Recuperando o sentido de cravar no passado o presente de uma comunidade, as festas tradicionais na Aldeia de Carapicuíba mesclam elementos da cultura religiosa católica, negra e indígena. Em maio e em outubro, anualmente se realizam as festas tradicionais da Aldeia e, também, saem e chegam as romarias a cavalo para Santana do Parnaíba e Aparecida. As festas são feitas de cantorias, danças e comilança – a feijoada do sábado e a canja para os violeiros e seus acompanhantes na última madrugada.

Existe na Aldeia de Carapicuíba a Associação dos Moradores, fundada em 1996, que participa nas proximidades das festas: músicas, cantorias, danças são aprendidas nos ensaios para as festas, enquanto são montados o pau-de-sebo e o mastro de São João. O movimento de caminhões, carros, ônibus vai rareando no começo da noite. Como a iluminação elétrica é deficiente no pátio contribui para um clima mágico, de mistério e calma, parecendo um lugar muito longe da agitação metropolitana.

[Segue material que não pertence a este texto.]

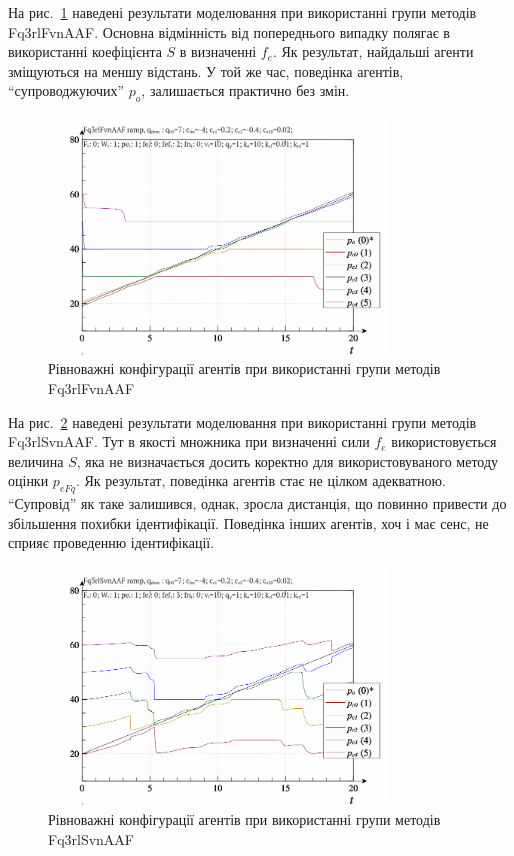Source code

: На рис.~\ref{atu:f:qls_ramp_Fq3rlFvnAAF} наведені результати моделювання
при використанні групи методів Fq3rlFvnAAF. Основна відмінність від
попереднього випадку полягає в використанні коефіцієнта
$S$ в визначенні
$f_e$. Як результат, найдальші агенти зміщуються на меншу
відстань. У той же час, поведінка агентів, ``супроводжуючих'' $p_o$, залишається практично без змін.


\begin{figure}[htb!]
  \begin{center}
    \includegraphics[width=0.8\textwidth]{p/ramp/qls-p_t_pi_Fq3rlFvnAAF_ramp.png}
  \end{center}
  \caption{Рівноважні конфігурації агентів при використанні групи методів Fq3rlFvnAAF}
  \label{atu:f:qls_ramp_Fq3rlFvnAAF}
\end{figure}

На рис.~\ref{atu:f:qls_ramp_Fq3rlSvnAAF} наведені результати моделювання при
використанні групи методів Fq3rlSvnAAF. Тут в якості множника при визначенні
сили
$f_e$ використовується величина
$S$, яка не визначається досить коректно для використовуваного
методу оцінки
$p_{eFq}$. Як результат, поведінка агентів стає не цілком
адекватною. ``Супровід'' як таке залишився, однак,
зросла дистанція, що повинно привести до збільшення похибки
ідентифікації. Поведінка інших агентів, хоч і має сенс, не
сприяє проведенню ідентифікації.

\begin{figure}[htb!]
  \begin{center}
    \includegraphics[width=0.8\textwidth]{p/ramp/qls-p_t_pi_Fq3rlSvnAAF_ramp.png}
  \end{center}
  \caption{Рівноважні конфігурації агентів при використанні групи методів Fq3rlSvnAAF}
  \label{atu:f:qls_ramp_Fq3rlSvnAAF}
\end{figure}


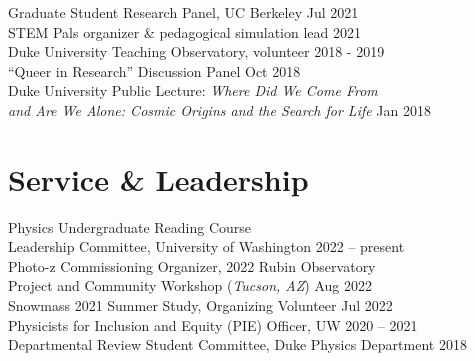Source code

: \documentclass[margin, 11pt]{res}
\begin{document}
\begin{resume}
Graduate Student Research Panel, UC Berkeley \hfill Jul 2021 \\
STEM Pals organizer \& pedagogical simulation lead  \hfill 2021 \\
Duke University Teaching Observatory, volunteer \hfill 2018 - 2019 \\
``Queer in Research'' Discussion Panel \hfill Oct 2018 \\
Duke University Public Lecture: \textit{Where Did We Come From} \\
\hspace*{4mm} \textit{and Are We Alone: Cosmic Origins and the Search for Life} \hfill Jan 2018



\section{Service \& Leadership}

Physics Undergraduate Reading Course \\
\hspace*{4mm} Leadership Committee, University of Washington \hfill 2022 -- present \\
Photo-z Commissioning Organizer, 2022 Rubin Observatory \\ 
\hspace*{4mm} Project and Community Workshop (\textit{Tucson, AZ}) \hfill Aug 2022 \\
Snowmass 2021 Summer Study, Organizing Volunteer \hfill Jul 2022 \\
Physicists for Inclusion and Equity (PIE) Officer, UW \hfill 2020 -- 2021 \\
Departmental Review Student Committee, Duke Physics Department \hfill 2018 \\




\end{resume}
\end{document}

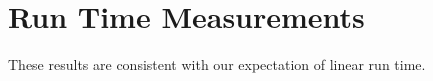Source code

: \documentclass[draft,final]{vutinfth} %
\begin{document}
\section{Run Time Measurements}


These results are consistent with our expectation of linear run time.

    
        
        
\end{document}
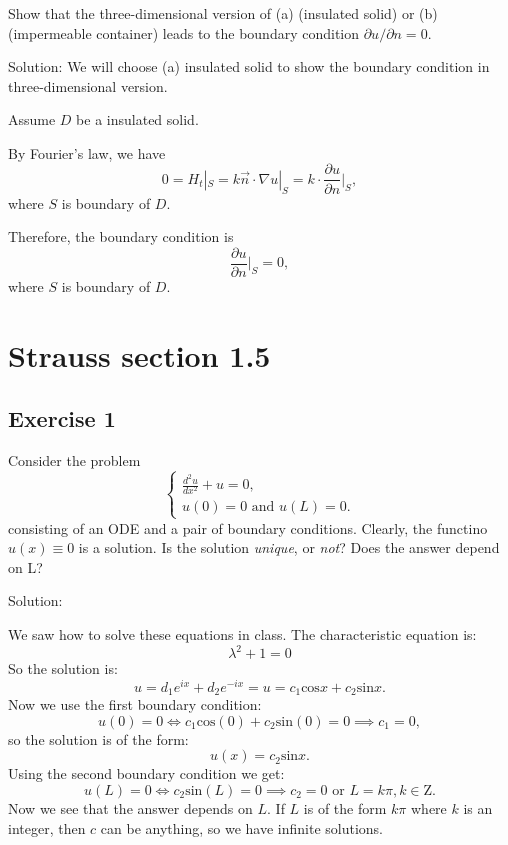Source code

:\documentclass{article}
\begin{document}
	\subsubsection{}
Show that the three-dimensional version of (a) (insulated solid) or (b) (impermeable container) leads to the boundary condition $\partial u/ \partial n=0$.
		
		Solution: We will choose (a) insulated solid to show the boundary condition in three-dimensional version.
	    
		Assume $D$ be a insulated solid.
		 
		By Fourier's law, we have 
		 \[0= H_{t}|_{S}= k\vec{n}\cdot \nabla u |_{S}=k\cdot \frac{\partial u}{\partial n}|_{S}, \]
        where $S$ is boundary of $D$.

		Therefore, the boundary condition is \[ \frac{\partial u}{\partial n}|_{S}=0,\]
		where $S$ is boundary of $D$.

\section{Strauss section 1.5}
\subsection{Exercise 1}
Consider the problem
		\begin{equation*}
			\begin{cases}
				\frac{d^2u}{dx^2}+u = 0,
				\\
				u(0)=0 \text{ and } u(L)=0.
			\end{cases}
		\end{equation*}
		consisting of an ODE and a pair of boundary
		conditions. Clearly, the functino $u(x) \equiv 0$ is a
		solution. Is the solution \textit{unique}, or \textit{not}?
	Does the answer depend on L?

		Solution:

		We saw how to solve these equations in class.
		The characteristic equation is:
		\[
			\lambda^2 +1=0
		\]
		So the solution is:
\[u = d_1e^{ix} + d_2e^{-ix} =u = c_1\text{cos}x +	c_2\text{sin}x.\]
		Now we use the first boundary condition:
		\[
			u(0)=0 \iff c_1\text{cos}(0) +
			c_2\text{sin}(0) = 0 \implies c_1=0,
	        \]
		so the solution is of the form:
		\[
			u(x)=c_{2}\text{sin}x.
		\]
		Using the second boundary condition we get:
		\[
			u(L)=0 \iff c_{2}\text{sin}(L) =0 \implies c_{2}=0 \text{ or } L=k\pi, k\in \mathrm{Z}.
		\]
		Now we see that the answer depends on $L$. If $L$ is of the form $k\pi$ where $k$ is an integer, then $c$ can be anything, so we have infinite solutions.
\end{document}
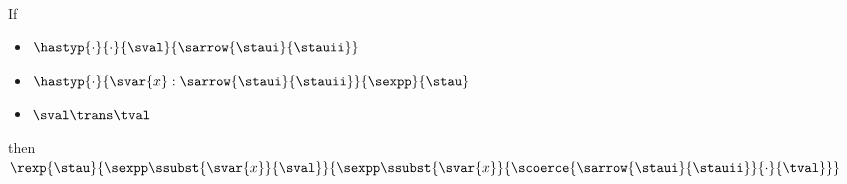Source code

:\begin{corollary} \ \\
  If
  \begin{itemize}
  \item $\hastyp{\cdot}{\cdot}{\sval}{\sarrow{\staui}{\stauii}}$
  \item $\hastyp{\cdot}{\svar{x} : \sarrow{\staui}{\stauii}}{\sexpp}{\stau}$
  \item $\sval \trans \tval$
  \end{itemize}
  then
  $\rexp{\stau}{\sexpp\ssubst{\svar{x}}{\sval}}
    {\sexpp\ssubst{\svar{x}}{\scoerce{\sarrow{\staui}{\stauii}}{\cdot}{\tval}}}$
\end{corollary}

O termo cultura, com o processo de urbanização, adequou também o sentido de condição de vida mais humana, mais ou menos conscientemente, por todas as classes e grupos, cujo sentido geral se mantém até hoje: “cultura é o conjunto das práticas, das técnicas, dos símbolos e dos valores que se deve transmitir às novas gerações para garantir a reprodução de um estado de coexistência social”. (BOSI, Alfredo, 1992, p. 16).

Essa ideia coexiste com outro conceito de cultura, vista como consciência de um presente com graves desequilíbrios, que preside a criação de alternativas para um futuro melhor, como afirma Bosi, (1992, p.16).

O processo de urbanização, porém, inclui deslocamento das pessoas, o que na Aldeia contribuiu para o apagamento da memória. Recuperar essa memória é, então, tarefa cultural que forma o elo entre passado, presente e futuro.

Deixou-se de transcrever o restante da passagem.